[Plain-text document sources]
=== Section Start ===
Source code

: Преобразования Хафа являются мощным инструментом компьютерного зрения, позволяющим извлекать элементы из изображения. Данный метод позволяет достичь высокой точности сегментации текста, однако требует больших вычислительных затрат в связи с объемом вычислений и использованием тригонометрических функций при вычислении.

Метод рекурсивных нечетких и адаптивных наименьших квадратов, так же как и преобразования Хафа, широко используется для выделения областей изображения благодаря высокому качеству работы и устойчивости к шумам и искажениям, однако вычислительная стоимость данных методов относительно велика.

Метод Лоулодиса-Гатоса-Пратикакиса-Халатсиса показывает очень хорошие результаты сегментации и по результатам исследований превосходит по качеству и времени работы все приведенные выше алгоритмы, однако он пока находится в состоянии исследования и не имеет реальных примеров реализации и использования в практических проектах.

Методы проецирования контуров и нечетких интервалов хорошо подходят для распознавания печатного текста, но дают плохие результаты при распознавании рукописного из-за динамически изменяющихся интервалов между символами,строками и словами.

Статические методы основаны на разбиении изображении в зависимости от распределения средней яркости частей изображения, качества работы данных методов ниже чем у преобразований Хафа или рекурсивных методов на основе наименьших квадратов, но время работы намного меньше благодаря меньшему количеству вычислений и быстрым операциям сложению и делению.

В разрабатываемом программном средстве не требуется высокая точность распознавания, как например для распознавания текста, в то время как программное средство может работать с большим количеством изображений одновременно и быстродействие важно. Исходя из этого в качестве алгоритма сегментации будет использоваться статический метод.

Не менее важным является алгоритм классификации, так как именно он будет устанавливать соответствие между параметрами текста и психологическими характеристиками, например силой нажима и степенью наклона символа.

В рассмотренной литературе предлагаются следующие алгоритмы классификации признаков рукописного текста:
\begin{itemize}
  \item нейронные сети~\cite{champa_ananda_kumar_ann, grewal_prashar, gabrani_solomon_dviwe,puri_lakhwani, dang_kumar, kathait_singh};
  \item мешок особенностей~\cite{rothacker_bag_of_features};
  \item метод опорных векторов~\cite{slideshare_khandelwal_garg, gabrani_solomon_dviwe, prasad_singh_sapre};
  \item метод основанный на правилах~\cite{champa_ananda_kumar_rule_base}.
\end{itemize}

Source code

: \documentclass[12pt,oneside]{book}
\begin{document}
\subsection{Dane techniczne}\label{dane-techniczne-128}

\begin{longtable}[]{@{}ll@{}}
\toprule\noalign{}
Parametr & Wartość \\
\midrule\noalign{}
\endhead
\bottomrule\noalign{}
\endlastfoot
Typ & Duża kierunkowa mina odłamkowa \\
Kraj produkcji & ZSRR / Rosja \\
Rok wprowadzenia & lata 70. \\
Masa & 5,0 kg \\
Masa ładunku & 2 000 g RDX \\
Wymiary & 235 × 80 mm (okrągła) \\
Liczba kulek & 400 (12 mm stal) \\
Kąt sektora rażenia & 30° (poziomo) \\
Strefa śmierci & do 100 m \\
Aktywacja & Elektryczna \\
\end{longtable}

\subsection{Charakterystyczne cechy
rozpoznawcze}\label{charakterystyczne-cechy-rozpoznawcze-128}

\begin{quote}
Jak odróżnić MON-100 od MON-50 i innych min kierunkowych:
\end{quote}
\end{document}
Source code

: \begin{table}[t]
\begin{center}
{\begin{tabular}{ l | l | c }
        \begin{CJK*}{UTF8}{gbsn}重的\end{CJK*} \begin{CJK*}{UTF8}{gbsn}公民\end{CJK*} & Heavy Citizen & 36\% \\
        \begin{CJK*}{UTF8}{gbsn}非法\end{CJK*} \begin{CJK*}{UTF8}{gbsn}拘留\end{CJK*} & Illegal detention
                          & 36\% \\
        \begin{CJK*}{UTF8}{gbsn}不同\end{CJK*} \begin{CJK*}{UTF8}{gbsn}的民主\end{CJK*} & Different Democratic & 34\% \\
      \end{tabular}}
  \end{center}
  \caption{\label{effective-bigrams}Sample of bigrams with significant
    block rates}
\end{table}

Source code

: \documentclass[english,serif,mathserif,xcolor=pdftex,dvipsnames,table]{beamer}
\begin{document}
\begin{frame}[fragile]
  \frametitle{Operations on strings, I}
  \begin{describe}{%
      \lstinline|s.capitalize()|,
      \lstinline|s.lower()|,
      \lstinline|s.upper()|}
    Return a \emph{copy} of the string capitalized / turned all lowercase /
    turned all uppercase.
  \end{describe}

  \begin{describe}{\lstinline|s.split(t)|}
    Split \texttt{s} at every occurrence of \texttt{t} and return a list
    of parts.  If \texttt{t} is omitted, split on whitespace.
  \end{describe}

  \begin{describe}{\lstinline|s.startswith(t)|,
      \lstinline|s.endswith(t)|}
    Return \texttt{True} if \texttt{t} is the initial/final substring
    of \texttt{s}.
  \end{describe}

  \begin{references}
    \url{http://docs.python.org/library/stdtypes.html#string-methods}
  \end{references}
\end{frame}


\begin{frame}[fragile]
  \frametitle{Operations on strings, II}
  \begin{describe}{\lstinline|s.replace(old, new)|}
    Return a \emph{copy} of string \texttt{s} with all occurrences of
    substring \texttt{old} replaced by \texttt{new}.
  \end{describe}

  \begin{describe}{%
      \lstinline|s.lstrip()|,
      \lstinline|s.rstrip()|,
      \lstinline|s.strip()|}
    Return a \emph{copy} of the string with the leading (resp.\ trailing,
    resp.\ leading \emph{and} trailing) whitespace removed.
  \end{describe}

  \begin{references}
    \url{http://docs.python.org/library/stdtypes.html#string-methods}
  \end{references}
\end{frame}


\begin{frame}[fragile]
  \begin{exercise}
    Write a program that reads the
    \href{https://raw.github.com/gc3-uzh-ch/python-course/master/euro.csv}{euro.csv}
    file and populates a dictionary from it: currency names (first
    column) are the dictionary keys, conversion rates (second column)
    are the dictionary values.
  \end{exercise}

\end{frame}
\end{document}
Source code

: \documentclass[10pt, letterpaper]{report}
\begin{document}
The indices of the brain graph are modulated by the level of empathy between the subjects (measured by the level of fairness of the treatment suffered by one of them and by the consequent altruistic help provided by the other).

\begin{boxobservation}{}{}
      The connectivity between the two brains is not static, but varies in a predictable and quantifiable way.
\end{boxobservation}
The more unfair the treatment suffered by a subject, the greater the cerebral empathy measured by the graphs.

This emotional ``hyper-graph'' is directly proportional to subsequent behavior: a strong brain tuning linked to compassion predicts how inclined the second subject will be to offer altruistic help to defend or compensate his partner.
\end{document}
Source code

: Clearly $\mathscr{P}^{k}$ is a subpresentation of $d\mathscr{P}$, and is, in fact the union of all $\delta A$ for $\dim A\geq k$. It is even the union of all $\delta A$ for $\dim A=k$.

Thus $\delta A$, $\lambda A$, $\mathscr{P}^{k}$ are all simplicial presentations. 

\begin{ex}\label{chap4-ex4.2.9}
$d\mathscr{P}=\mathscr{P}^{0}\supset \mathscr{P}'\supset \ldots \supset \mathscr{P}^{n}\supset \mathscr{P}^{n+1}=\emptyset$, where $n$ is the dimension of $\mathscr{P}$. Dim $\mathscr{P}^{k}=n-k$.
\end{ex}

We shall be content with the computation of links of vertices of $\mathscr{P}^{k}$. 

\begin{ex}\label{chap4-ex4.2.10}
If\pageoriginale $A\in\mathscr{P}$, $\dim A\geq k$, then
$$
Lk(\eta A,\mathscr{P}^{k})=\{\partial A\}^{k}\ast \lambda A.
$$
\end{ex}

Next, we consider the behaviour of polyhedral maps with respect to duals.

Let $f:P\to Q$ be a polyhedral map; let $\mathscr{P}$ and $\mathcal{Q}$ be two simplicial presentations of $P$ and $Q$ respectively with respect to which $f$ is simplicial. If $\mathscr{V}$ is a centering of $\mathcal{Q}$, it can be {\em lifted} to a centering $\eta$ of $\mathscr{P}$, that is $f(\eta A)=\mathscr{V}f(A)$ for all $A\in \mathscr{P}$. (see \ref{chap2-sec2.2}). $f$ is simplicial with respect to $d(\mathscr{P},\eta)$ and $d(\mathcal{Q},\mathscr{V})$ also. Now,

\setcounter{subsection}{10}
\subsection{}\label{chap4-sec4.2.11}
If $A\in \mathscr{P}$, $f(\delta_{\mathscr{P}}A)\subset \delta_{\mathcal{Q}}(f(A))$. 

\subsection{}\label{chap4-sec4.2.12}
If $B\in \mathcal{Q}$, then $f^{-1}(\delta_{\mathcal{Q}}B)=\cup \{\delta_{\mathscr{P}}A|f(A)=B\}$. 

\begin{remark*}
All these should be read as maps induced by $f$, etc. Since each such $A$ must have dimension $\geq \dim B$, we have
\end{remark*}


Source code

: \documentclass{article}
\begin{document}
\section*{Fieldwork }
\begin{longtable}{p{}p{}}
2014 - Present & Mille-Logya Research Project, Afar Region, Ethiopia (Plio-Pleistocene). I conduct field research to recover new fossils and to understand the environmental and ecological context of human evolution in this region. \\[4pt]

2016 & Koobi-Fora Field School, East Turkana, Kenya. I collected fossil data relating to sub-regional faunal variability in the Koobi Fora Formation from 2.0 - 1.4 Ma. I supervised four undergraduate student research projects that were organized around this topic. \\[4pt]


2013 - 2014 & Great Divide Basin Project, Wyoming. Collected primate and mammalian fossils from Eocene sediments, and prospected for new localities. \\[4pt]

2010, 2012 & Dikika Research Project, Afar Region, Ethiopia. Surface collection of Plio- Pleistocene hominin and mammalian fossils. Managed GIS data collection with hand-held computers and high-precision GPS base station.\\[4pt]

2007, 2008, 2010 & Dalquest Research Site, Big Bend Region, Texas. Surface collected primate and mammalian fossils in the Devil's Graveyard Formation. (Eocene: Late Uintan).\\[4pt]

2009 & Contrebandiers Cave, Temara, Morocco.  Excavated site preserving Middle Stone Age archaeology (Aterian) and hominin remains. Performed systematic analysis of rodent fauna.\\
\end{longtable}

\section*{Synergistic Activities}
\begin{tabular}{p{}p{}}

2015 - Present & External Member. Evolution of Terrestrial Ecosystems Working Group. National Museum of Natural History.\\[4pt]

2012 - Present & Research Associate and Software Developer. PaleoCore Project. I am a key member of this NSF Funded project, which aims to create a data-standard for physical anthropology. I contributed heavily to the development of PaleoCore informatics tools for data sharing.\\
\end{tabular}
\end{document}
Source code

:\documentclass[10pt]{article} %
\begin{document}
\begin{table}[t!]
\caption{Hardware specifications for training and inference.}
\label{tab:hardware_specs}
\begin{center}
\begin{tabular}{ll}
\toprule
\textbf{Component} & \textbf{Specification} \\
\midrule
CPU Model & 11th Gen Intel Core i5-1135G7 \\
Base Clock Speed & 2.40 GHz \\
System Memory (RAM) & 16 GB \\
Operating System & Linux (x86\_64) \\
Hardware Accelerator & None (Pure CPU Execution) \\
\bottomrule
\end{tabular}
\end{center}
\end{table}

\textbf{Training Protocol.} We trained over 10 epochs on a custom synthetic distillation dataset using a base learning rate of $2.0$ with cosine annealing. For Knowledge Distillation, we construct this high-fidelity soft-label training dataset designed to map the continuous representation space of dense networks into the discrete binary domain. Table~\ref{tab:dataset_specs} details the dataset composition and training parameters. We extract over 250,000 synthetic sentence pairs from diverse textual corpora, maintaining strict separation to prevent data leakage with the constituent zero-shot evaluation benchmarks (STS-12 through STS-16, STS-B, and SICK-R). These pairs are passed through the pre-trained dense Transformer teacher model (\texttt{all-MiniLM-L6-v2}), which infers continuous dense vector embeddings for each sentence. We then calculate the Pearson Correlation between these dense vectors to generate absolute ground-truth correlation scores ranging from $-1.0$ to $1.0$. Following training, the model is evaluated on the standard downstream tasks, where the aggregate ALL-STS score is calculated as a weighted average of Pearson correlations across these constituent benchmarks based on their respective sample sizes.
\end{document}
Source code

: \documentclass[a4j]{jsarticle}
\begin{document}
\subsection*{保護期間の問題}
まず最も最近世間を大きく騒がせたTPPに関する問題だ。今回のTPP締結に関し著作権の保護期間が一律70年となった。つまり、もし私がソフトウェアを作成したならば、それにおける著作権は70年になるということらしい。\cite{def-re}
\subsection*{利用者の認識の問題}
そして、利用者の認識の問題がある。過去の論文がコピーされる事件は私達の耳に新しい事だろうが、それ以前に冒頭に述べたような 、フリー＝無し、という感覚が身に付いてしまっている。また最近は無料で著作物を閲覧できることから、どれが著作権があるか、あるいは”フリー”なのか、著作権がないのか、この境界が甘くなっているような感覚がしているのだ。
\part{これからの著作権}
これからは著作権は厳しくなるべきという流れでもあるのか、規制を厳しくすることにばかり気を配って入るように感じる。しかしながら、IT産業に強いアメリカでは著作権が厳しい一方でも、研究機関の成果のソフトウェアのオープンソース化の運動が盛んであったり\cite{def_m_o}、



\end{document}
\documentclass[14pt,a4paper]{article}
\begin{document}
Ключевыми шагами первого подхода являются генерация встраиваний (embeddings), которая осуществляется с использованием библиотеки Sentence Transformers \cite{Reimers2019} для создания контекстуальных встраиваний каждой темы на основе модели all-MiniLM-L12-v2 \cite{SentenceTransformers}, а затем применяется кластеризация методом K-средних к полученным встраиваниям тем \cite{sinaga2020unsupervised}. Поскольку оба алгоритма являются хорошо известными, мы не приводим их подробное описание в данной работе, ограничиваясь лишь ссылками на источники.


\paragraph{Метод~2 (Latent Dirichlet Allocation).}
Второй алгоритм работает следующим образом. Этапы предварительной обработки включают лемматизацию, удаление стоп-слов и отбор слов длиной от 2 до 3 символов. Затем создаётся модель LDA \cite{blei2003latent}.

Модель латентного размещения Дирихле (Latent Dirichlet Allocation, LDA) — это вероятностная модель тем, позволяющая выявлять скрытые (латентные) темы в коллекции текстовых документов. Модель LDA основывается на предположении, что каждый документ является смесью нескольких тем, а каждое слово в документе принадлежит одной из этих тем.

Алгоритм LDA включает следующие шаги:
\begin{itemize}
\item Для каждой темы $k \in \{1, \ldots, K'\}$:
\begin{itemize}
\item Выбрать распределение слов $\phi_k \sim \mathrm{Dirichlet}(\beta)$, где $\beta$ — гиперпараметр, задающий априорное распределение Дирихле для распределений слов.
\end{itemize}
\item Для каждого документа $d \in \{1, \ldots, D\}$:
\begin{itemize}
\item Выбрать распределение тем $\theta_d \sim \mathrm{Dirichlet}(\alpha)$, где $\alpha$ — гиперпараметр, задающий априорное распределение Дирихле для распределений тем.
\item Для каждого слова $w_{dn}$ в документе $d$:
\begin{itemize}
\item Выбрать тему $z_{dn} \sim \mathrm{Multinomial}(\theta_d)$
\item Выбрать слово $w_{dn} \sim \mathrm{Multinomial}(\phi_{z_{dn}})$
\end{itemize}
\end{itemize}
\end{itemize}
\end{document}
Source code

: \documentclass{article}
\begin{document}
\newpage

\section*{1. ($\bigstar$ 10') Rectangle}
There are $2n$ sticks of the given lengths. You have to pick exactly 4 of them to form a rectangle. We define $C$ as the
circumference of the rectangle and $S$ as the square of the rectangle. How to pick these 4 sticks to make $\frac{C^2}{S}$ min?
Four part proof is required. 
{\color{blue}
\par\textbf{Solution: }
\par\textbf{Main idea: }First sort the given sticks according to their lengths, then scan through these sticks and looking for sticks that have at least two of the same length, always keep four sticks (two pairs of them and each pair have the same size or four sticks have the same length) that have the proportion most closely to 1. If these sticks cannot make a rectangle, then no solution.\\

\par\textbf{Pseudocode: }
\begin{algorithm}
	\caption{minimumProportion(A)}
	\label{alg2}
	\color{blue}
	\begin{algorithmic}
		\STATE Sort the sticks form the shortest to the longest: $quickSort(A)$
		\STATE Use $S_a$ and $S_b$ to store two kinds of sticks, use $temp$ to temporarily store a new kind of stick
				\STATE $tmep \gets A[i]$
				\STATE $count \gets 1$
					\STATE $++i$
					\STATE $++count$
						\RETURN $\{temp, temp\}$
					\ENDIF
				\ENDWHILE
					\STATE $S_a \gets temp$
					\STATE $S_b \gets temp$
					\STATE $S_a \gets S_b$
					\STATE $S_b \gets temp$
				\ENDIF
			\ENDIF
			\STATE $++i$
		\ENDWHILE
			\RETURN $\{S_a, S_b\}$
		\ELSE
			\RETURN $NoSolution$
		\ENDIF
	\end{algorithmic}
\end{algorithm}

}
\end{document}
=== Section End ===
Exercise directions ▸
From the records above, retype only the lines starting at the line that contains "そして、利用者の認識の問題が" and ending at the line that contains "Модель латентного размещения", both included.

Answer ▸
そして、利用者の認識の問題がある。過去の論文がコピーされる事件は私達の耳に新しい事だろうが、それ以前に冒頭に述べたような 、フリー＝無し、という感覚が身に付いてしまっている。また最近は無料で著作物を閲覧できることから、どれが著作権があるか、あるいは”フリー”なのか、著作権がないのか、この境界が甘くなっているような感覚がしているのだ。
\part{これからの著作権}
これからは著作権は厳しくなるべきという流れでもあるのか、規制を厳しくすることにばかり気を配って入るように感じる。しかしながら、IT産業に強いアメリカでは著作権が厳しい一方でも、研究機関の成果のソフトウェアのオープンソース化の運動が盛んであったり\cite{def_m_o}、



\end{document}
\documentclass[14pt,a4paper]{article}
\begin{document}
Ключевыми шагами первого подхода являются генерация встраиваний (embeddings), которая осуществляется с использованием библиотеки Sentence Transformers \cite{Reimers2019} для создания контекстуальных встраиваний каждой темы на основе модели all-MiniLM-L12-v2 \cite{SentenceTransformers}, а затем применяется кластеризация методом K-средних к полученным встраиваниям тем \cite{sinaga2020unsupervised}. Поскольку оба алгоритма являются хорошо известными, мы не приводим их подробное описание в данной работе, ограничиваясь лишь ссылками на источники.


\paragraph{Метод~2 (Latent Dirichlet Allocation).}
Второй алгоритм работает следующим образом. Этапы предварительной обработки включают лемматизацию, удаление стоп-слов и отбор слов длиной от 2 до 3 символов. Затем создаётся модель LDA \cite{blei2003latent}.

Модель латентного размещения Дирихле (Latent Dirichlet Allocation, LDA) — это вероятностная модель тем, позволяющая выявлять скрытые (латентные) темы в коллекции текстовых документов. Модель LDA основывается на предположении, что каждый документ является смесью нескольких тем, а каждое слово в документе принадлежит одной из этих тем.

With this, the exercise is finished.